Pioneer Family Home Evening

Benjamin had a lovely nap this afternoon. I guess our swim earlier in the day wore him out. He didn't wake up until Rachel came home from school, which was rather late. And he slept all funny on his arm and his hand left a lovely mark on his chest, which was rather funny. He didn't really want to wake up...




We packed some sandwiches for dinner while we talked about the day. Rachel sure has a lot to tell us when she hasn't seen us all day! I'm sure her enthusiasm to tell us every little of her detail will wane as the school year drags on, but it's fun for now. Once our dinner was packed, we headed to the Eno to have family home evening.

In July we celebrate Pioneer Day—the day the Mormon Pioneers reached the Salt Lake Valley (July 24, 1847). In Utah it's an official state holiday, with state-sanctioned fireworks and everything, but everywhere else in the world we celebrate on the closest Saturday. This year we're having a pancake breakfast and will be playing some pioneer games. Sometimes various groups go on "trek," where they live, for a time, as the pioneers did, pushing handcarts, wearing bonnets, fording rivers, and basically reenacting the trials the pioneers faced.

We have a family goal to dedicate twelve family home evening lessons this year to family history (Rachel's idea) and I thought the next couple of weeks would be the perfect time to highlight our pioneer ancestry. We had a progressive picnic dinner while we walked through the park, stopping every so often to eat another part of our meal while talking about another ancestor. It was a lot of fun!



At our first stop we skipped over all the "appetizers" we had packed and chowed down on the main course—turkey sandwiches—because we were all starving.



The ancestor we highlighted was Lucinda Haws Holdaway. She's my great-great-great-grandmother (my mother's father's father's mother's mother) and she kept a journal during her trek across the plains, an excerpt of which I found online and read tonight. Technically this story is about the journey back to Salt Lake after traveling from Salt Lake to Iowa to get some machinery. Seriously, traveling to the Salt Lake Valley was bad enough.

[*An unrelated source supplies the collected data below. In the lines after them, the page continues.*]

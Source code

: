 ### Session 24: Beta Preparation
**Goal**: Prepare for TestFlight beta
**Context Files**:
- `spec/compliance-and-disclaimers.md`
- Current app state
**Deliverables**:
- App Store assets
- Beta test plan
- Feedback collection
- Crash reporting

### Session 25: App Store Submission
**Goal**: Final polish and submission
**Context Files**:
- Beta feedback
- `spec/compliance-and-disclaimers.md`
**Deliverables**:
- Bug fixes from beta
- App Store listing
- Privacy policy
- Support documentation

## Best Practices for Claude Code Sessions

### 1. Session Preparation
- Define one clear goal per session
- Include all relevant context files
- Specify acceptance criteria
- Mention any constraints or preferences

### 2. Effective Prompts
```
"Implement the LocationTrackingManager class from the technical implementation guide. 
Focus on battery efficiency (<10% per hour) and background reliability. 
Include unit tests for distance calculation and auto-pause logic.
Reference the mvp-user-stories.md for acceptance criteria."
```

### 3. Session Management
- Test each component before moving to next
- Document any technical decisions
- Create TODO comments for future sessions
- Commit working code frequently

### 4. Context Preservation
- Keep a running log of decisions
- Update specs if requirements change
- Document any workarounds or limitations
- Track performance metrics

She travelled there, then back to Iowa, then back to Salt Lake all in the course of three years. And she drove her own team, defeated cholera, and cooked for a group of four men (besides herself).

Lucinda was one tough cookie. 

Here we are enjoying playing in front of the tobacco smoke house:




We walked past the photography museum and stopped at the public garden for a minute. Miriam wanted to pose by the white picket fence until she realized that the white picket fence was put there to keep people from getting too close to the beehives behind it:


Once she realized there were hundreds of bees swarming behind her she scurried back over to us:

Inside the garden we found the old Mangum well:


...and a lovely array of flowers and vegetables.

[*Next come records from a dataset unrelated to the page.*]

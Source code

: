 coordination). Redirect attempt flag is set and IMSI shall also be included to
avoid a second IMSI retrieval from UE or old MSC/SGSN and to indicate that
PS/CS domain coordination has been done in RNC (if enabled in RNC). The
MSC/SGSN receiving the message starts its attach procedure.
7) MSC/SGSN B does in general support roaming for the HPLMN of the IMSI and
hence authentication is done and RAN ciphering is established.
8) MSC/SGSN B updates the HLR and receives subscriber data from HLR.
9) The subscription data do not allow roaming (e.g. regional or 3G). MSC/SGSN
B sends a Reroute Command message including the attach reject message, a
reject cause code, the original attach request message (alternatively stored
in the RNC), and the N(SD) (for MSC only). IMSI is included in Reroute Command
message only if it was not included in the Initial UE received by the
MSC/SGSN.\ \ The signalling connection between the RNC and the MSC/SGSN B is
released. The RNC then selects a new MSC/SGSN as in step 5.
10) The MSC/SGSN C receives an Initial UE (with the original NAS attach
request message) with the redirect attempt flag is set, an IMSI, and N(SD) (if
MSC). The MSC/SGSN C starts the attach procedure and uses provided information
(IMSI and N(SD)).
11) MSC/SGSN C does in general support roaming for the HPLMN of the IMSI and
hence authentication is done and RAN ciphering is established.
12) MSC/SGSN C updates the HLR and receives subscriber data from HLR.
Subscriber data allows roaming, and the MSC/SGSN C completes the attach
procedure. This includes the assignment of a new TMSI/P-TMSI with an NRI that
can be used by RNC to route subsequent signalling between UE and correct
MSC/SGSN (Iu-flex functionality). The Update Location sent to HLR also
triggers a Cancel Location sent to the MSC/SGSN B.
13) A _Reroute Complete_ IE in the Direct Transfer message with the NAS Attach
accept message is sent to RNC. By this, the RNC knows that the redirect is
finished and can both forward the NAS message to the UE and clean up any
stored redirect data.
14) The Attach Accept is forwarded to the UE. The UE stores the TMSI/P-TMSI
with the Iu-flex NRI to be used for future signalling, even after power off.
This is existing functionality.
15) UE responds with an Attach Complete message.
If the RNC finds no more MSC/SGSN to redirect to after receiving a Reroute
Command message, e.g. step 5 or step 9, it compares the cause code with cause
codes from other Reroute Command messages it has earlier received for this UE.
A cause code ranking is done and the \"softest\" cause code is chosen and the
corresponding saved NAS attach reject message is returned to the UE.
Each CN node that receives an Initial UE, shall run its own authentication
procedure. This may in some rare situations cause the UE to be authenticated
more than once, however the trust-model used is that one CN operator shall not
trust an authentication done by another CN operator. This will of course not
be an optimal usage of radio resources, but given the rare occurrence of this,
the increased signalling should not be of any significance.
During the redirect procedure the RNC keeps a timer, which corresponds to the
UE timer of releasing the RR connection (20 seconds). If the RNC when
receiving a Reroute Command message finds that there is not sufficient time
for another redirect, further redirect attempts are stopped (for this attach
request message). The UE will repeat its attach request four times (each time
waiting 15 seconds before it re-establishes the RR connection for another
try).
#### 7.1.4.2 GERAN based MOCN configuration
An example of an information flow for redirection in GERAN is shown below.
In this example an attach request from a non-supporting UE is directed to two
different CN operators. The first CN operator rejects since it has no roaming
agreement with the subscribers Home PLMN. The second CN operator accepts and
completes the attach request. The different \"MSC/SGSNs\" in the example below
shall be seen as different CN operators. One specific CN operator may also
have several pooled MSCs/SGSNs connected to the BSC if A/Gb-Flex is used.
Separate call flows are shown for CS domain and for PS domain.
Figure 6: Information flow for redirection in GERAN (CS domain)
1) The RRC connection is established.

We went to the picnic shelter for the next part of our dinner—hard-boiled eggs—but apparently the beehive was placed a little too close to the picnic shelter and we were absolutely pestered by bees inside the shelter. We moved outside to sit on some rocks, where Andrew managed to cut his leg. Blood was dribbling down and getting on his sock and it was very perplexing to the girls so I pulled out my first aid kit.

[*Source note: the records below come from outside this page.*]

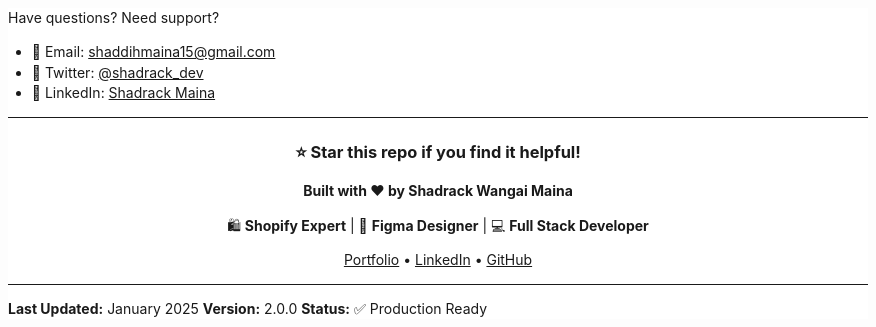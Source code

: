 Have questions? Need support?

- 📧 Email: shaddihmaina15@gmail.com
- 💬 Twitter: [@shadrack_dev](https://twitter.com/shadrack_dev)
- 🔗 LinkedIn: [Shadrack Maina](https://linkedin.com/in/shadrack-maina)

---

<div align="center">

### ⭐ Star this repo if you find it helpful!

**Built with ❤️ by Shadrack Wangai Maina**

🛍️ **Shopify Expert** | 🎨 **Figma Designer** | 💻 **Full Stack Developer**

[Portfolio](https://shadrack-portfolio.com) • [LinkedIn](https://linkedin.com/in/shadrack-maina) • [GitHub](https://github.com/shadrack)

</div>

---

**Last Updated:** January 2025
**Version:** 2.0.0
**Status:** ✅ Production Ready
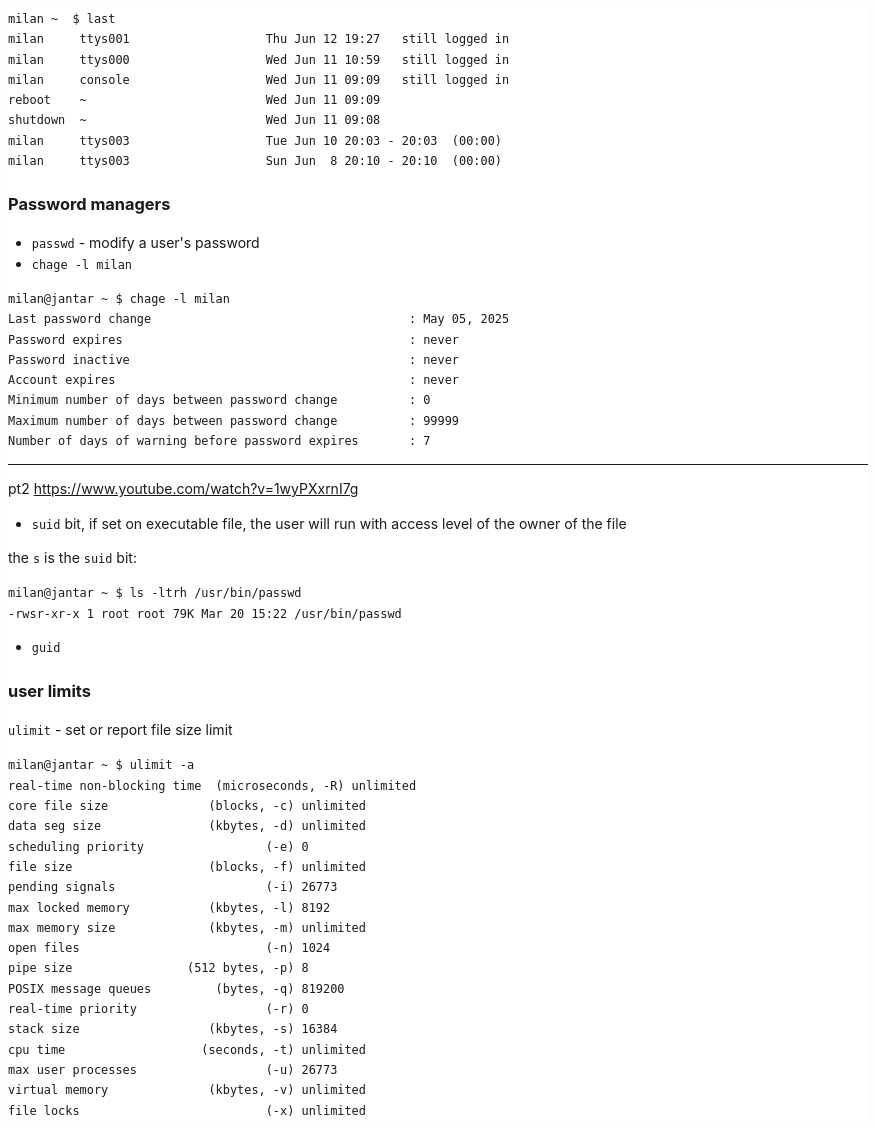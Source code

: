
 ```
milan ~  $ last
milan     ttys001                   Thu Jun 12 19:27   still logged in
milan     ttys000                   Wed Jun 11 10:59   still logged in
milan     console                   Wed Jun 11 09:09   still logged in
reboot    ~                         Wed Jun 11 09:09
shutdown  ~                         Wed Jun 11 09:08
milan     ttys003                   Tue Jun 10 20:03 - 20:03  (00:00)
milan     ttys003                   Sun Jun  8 20:10 - 20:10  (00:00)
```

### Password managers

- `passwd` - modify a user's password
- `chage -l milan`

```
milan@jantar ~ $ chage -l milan
Last password change                                    : May 05, 2025
Password expires                                        : never
Password inactive                                       : never
Account expires                                         : never
Minimum number of days between password change          : 0
Maximum number of days between password change          : 99999
Number of days of warning before password expires       : 7
```

---
pt2 https://www.youtube.com/watch?v=1wyPXxrnI7g

- `suid` bit, if set on executable file, the user will run with access level of the owner of the file

the `s` is the `suid` bit:

```
milan@jantar ~ $ ls -ltrh /usr/bin/passwd
-rwsr-xr-x 1 root root 79K Mar 20 15:22 /usr/bin/passwd
```

- `guid`

### user limits

`ulimit` - set or report file size limit

```
milan@jantar ~ $ ulimit -a
real-time non-blocking time  (microseconds, -R) unlimited
core file size              (blocks, -c) unlimited
data seg size               (kbytes, -d) unlimited
scheduling priority                 (-e) 0
file size                   (blocks, -f) unlimited
pending signals                     (-i) 26773
max locked memory           (kbytes, -l) 8192
max memory size             (kbytes, -m) unlimited
open files                          (-n) 1024
pipe size                (512 bytes, -p) 8
POSIX message queues         (bytes, -q) 819200
real-time priority                  (-r) 0
stack size                  (kbytes, -s) 16384
cpu time                   (seconds, -t) unlimited
max user processes                  (-u) 26773
virtual memory              (kbytes, -v) unlimited
file locks                          (-x) unlimited
```
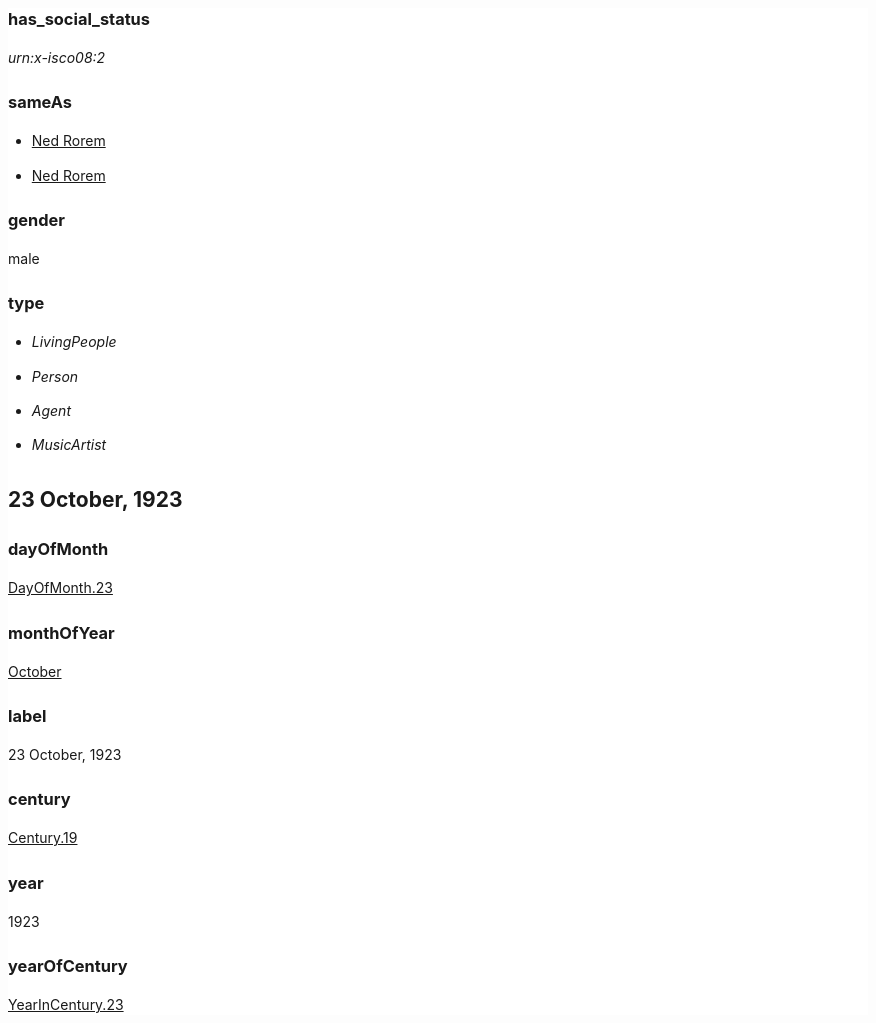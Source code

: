 ### has_social_status


*urn:x-isco08:2*

### sameAs

 - [Ned Rorem](#Ned-Rorem)

 - [Ned Rorem](#Ned-Rorem)

### gender


male

### type

 - *LivingPeople*

 - *Person*

 - *Agent*

 - *MusicArtist*

## 23 October, 1923

### dayOfMonth


[DayOfMonth.23](#DayOfMonth.23)

### monthOfYear


[October](#October)

### label


23 October, 1923

### century


[Century.19](#Century.19)

### year


1923

### yearOfCentury


[YearInCentury.23](#YearInCentury.23)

"Alright, you have a choice of Winnie the Pooh," I said, fingering through the bandaids.

Andrew wrinkled his nose.

"...Or Hello Kitty," I finished. 

That was my entire inventory. I had something like ten Winnie the Pooh bandaids, three or four Hello Kitty Bandaids, and a CPR face shield. 

"Okay, I'll go with Winnie the Pooh," Andrew sighed. 

I patched him up and then pulled out the journal entry I'd found from Joseph Stacy Murdock, Andrew's great-great-great-grandfather (his mother's father's mother's, mother's father). 


It took me awhile to read the entry, in part because I kept giggling to myself over his spelling (Masura River instead of Missouri River and his yoake of oxins and so on) and in part because we were still being plauged with bees. Oh, they were everywhere!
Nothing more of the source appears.